Gökçen’in açıklamaları şöyle:
“TBMM Milli Dayanışma, Kardeşlik ve Demokrasi Komisyonu, dün onuncu kez toplandı. Bu toplantıda çatışma çözümü alanında çalışan akademisyenlerin görüşlerini dinledik. Prof. Dr. Havva Kökarslan, Prof. Dr. Sevtap Yokuş Vesnedaroğlu, Prof. Dr. Ayşe Betül Çelik, Doç. Dr. Esra Çuhadar, Büyükelçi Fatih Ulusoy, Hüseyin Oruç, Prof. Dr. Deniz Ülke Kaynak, Doç Dr. Vahap Coşkun, Prof. Dr. Talha Köse’yi dinledik komisyonda dün. Bir hatırlatma yapmak gerekirse CHP olarak biz, toplumsal barışın inşası ve terörünün alıcı olarak sonlanması için adresin TBMM olduğunu söyledik ve TBMM’de bir komisyonun kurulması gerektiğini ifade etmiştik. Başta şehit aileleri olmak üzere, tüm kesimlerin dinlenilmesi ve bu komisyonda konuşacakların da ifade özgürlüğünün güvence altına alınması gerektiğini savunmuştuk. Kapsayıcılık ve herkesi dahil etmenin bu süreçte hayati olduğunu ifade etmiştik. Ve demokratikleşme yönünde birtakım adımların atılmasının çözümü için gerekli olduğunu söylemiştik. Ve bir ‘Demokratikleşme Paketi’nden bahsetmiştik.

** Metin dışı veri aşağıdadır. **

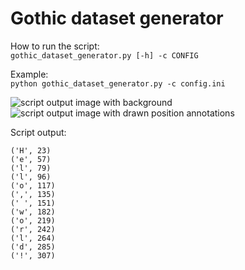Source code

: # Gothic dataset generator

How to run the script:  
``gothic_dataset_generator.py [-h] -c CONFIG``  

Example:  
``python gothic_dataset_generator.py -c config.ini``
  
![script output image with background](https://github.com/xkissm00/gothic_dataset_generator/blob/master/image_background.png)
![script output image with drawn position annotations](https://github.com/xkissm00/gothic_dataset_generator/blob/master/image_annotated.png)

Script output:

``('H', 23)``  
``('e', 57)``  
``('l', 79)``  
``('l', 96)``  
``('o', 117)``  
``(',', 135)``  
``(' ', 151)``  
``('w', 182)``  
``('o', 219)``  
``('r', 242)``  
``('l', 264)``  
``('d', 285)``  
``('!', 307)``  
 


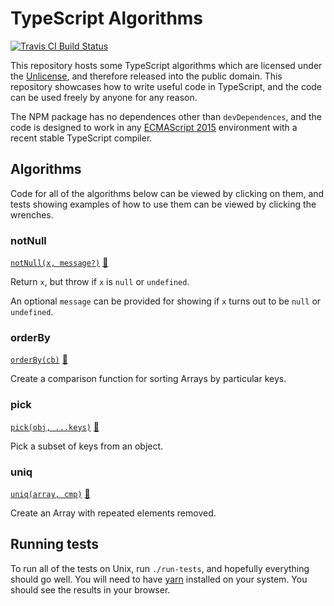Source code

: # TypeScript Algorithms

[![Travis CI Build Status](https://travis-ci.com/w0rp/typescript-algorithms.svg?branch=master)](https://travis-ci.com/w0rp/typescript-algorithms)

This repository hosts some TypeScript algorithms which are licensed under the
[Unlicense](https://unlicense.org/), and therefore released into the public
domain. This repository showcases how to write useful code in TypeScript,
and the code can be used freely by anyone for any reason.

The NPM package has no dependences other than `devDependences`, and the code is
designed to work in any
[ECMAScript 2015](https://www.ecma-international.org/ecma-262/6.0/)
environment with a recent stable TypeScript compiler.

## Algorithms

Code for all of the algorithms below can be viewed by clicking on them, and
tests showing examples of how to use them can be viewed by clicking the
wrenches.

### notNull

[`notNull(x, message?)`](src/not-null.ts) [:wrench:](src/not-null.spec.ts)

Return `x`, but throw if `x` is `null` or `undefined`.

An optional `message` can be provided for showing if `x` turns out to be `null`
or `undefined`.

### orderBy

[`orderBy(cb)`](src/order-by.ts) [:wrench:](src/order-by.spec.ts)

Create a comparison function for sorting Arrays by particular keys.

### pick

[`pick(obj, ...keys)`](src/pick.ts) [:wrench:](src/pick.spec.ts)

Pick a subset of keys from an object.

### uniq

[`uniq(array, cmp)`](src/uniq.ts) [:wrench:](src/uniq.spec.ts)

Create an Array with repeated elements removed.

## Running tests

To run all of the tests on Unix, run `./run-tests`, and hopefully everything
should go well. You will need to have [yarn](https://yarnpkg.com) installed on
your system. You should see the results in your browser.
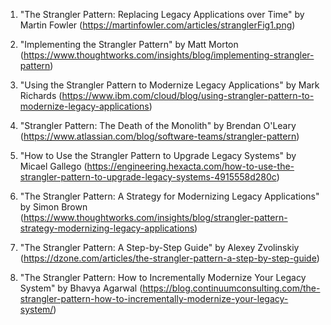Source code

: 

1. "The Strangler Pattern: Replacing Legacy Applications over Time" by Martin Fowler (https://martinfowler.com/articles/stranglerFig1.png)

2. "Implementing the Strangler Pattern" by Matt Morton (https://www.thoughtworks.com/insights/blog/implementing-strangler-pattern)

3. "Using the Strangler Pattern to Modernize Legacy Applications" by Mark Richards (https://www.ibm.com/cloud/blog/using-strangler-pattern-to-modernize-legacy-applications)

4. "Strangler Pattern: The Death of the Monolith" by Brendan O'Leary (https://www.atlassian.com/blog/software-teams/strangler-pattern)

5. "How to Use the Strangler Pattern to Upgrade Legacy Systems" by Micael Gallego (https://engineering.hexacta.com/how-to-use-the-strangler-pattern-to-upgrade-legacy-systems-4915558d280c)

6. "The Strangler Pattern: A Strategy for Modernizing Legacy Applications" by Simon Brown (https://www.thoughtworks.com/insights/blog/strangler-pattern-strategy-modernizing-legacy-applications)

7. "The Strangler Pattern: A Step-by-Step Guide" by Alexey Zvolinskiy (https://dzone.com/articles/the-strangler-pattern-a-step-by-step-guide) 

8. "The Strangler Pattern: How to Incrementally Modernize Your Legacy System" by Bhavya Agarwal (https://blog.continuumconsulting.com/the-strangler-pattern-how-to-incrementally-modernize-your-legacy-system/)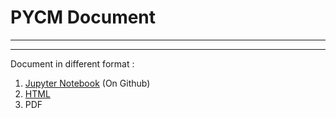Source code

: # PYCM Document

----------

----------
Document in different format :

1. [Jupyter Notebook](Document.ipynb) (On Github)
2. [HTML](http://www.shaghighi.ir/pycm/doc/)
3. PDF


																												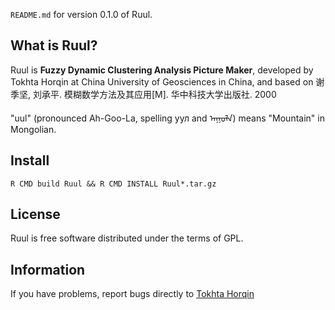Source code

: `README.md` for version 0.1.0 of Ruul.

## What is Ruul? ##

Ruul is **Fuzzy Dynamic Clustering Analysis Picture Maker**, 
developed by Tokhta Horqin at China University of Geosciences in China, 
and based on 谢季坚, 刘承平. 模糊数学方法及其应用[M]. 华中科技大学出版社. 2000

"uul" (pronounced Ah-Goo-La, spelling уул and ᠠᠭᠤᠯᠠ) means "Mountain" in Mongolian.

## Install ##

    R CMD build Ruul && R CMD INSTALL Ruul*.tar.gz

## License ##

Ruul is free software distributed under the terms of GPL.

## Information ##

If you have problems, report bugs directly to [Tokhta Horqin](tokhta@outlook.com)

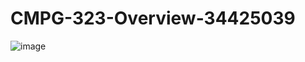 # CMPG-323-Overview-34425039
![image](https://user-images.githubusercontent.com/91734031/185281716-4f0e739a-8dd3-4dbd-898f-b1b546ea40d2.png)
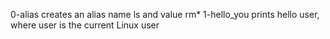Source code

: 0-alias creates an alias name ls and value rm* 
1-hello_you prints hello user, where user is the current Linux user
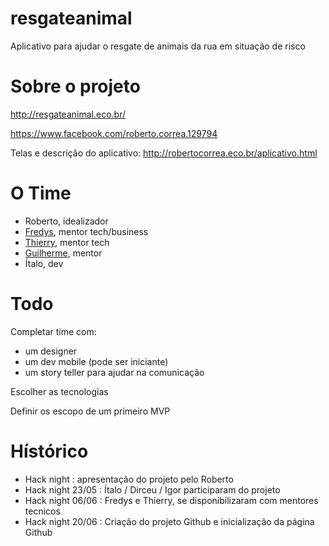 # resgateanimal
Aplicativo para ajudar o resgate de animais da rua em situação de risco

# Sobre o projeto

http://resgateanimal.eco.br/

https://www.facebook.com/roberto.correa.129794

Telas e descrição do aplicativo: http://robertocorrea.eco.br/aplicativo.html

# O Time

- Roberto, idealizador
- [Fredys](https://github.com/FredySchaible), mentor tech/business 
- [Thierry](https://github.com/thithi32), mentor tech
- [Guilherme](https://github.com/biketrooper), mentor
- Ítalo, dev

# Todo

Completar time com:
- um designer
- um dev mobile (pode ser iniciante)
- um story teller para ajudar na comunicação

Escolher as tecnologias

Definir os escopo de um primeiro MVP

# Hístórico

- Hack night : apresentação do projeto pelo Roberto
- Hack night 23/05 : Ítalo / Dirceu / Igor participaram do projeto
- Hack night 06/06 : Fredys e Thierry, se disponibilizaram com mentores tecnicos
- Hack night 20/06 : Criação do projeto Github e inicialização da página Github


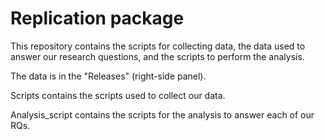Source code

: # Replication package 

This repository contains the scripts for collecting data, the data used to answer our research questions, and the scripts to perform the analysis. 

The data is in the "Releases" (right-side panel). 

Scripts contains the scripts used to collect our data. 

Analysis_script contains the scripts for the analysis to answer each of our RQs.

“GÜVEN ARTTIRICI ADIMLARIN ATILMASI...”
Dünkü toplantıda özellikle önceki toplantılara göre daha fazla kadın temsilcinin konuşması, görüşlerini dile getirmesi olumlu. Çünkü Birleşmiş Milletler'in (BM) Güvenlik Konseyi kararı gereği bu tür süreçlerde kadınların görüşünü dile getirilmesi, kadın öznelerin dinlenilmesi ve süreçlere katılması önemli ve gerekli görülüyor. Dünkü toplantıda farklı ülke örnekleri; özellikle Filipinler, Kolombiya, Kuzey İrlanda, Güney Afrika gibi farklı ülke örneklerinden bahsedildi. Ve bu örneklerdeki çatışma çözüm süreçleri hakkında ayrıntılı bilgiler verildi. Ve bütün bunlara karşılık bu örneklerden ders çıkarıp örnekler alınarak hareket edilmesi ancak Türkiye'ye özgü yeni bir modelin inşa edilmesi gerektiği dile getirildi. Barış ve çözüm iradesinin açıkça dile getiriliyor olmasının altı çizildi. Türkiye'de, toplumda sürece desteğin yüksek olmasına karşı güvenin düşük olduğunun altı çizildi. Dil ve üslubun yeni bir sürece uygun olarak yeniden düzenlenmesi, yeniden benimsenmesi gerektiğinin altı çizildi. Ve birtakım güven arttırıcı adımların atılması gerektiği söylenildi. Ve bu güven arttırıcı adımlar sadece silah bırakma süreciyle ilgili değil, barışın toplumsallaşması açısından toplumun güvenini arttıracak olan adımlar olarak da dile getirildi.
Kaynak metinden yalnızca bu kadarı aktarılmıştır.